Stored data entries
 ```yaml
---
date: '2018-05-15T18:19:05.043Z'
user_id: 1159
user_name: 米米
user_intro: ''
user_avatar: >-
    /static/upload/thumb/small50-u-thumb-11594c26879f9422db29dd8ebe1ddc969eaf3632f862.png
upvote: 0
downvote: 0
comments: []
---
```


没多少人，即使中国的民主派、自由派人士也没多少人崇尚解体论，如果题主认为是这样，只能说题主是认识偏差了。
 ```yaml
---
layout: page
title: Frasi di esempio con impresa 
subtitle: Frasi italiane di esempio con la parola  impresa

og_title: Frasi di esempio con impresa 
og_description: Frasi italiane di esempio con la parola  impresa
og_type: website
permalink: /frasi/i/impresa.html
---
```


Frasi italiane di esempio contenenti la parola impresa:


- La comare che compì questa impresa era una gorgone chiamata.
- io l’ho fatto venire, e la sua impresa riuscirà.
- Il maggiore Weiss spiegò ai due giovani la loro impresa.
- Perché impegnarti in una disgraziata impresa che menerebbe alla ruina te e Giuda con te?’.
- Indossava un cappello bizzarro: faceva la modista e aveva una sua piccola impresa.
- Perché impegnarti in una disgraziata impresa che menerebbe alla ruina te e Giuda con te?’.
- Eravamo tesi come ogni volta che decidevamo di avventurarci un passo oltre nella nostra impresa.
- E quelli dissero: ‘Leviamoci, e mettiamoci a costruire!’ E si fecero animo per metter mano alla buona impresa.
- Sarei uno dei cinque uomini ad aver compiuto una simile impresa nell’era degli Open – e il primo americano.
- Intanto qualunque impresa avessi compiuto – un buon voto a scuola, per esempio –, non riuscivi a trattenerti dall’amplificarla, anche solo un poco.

• **Task item**:
Search the data above for the word "compiuto" and show every line that has it.

• **Exercise answer**:
- Sarei uno dei cinque uomini ad aver compiuto una simile impresa nell’era degli Open – e il primo americano.
- Intanto qualunque impresa avessi compiuto – un buon voto a scuola, per esempio –, non riuscivi a trattenerti dall’amplificarla, anche solo un poco.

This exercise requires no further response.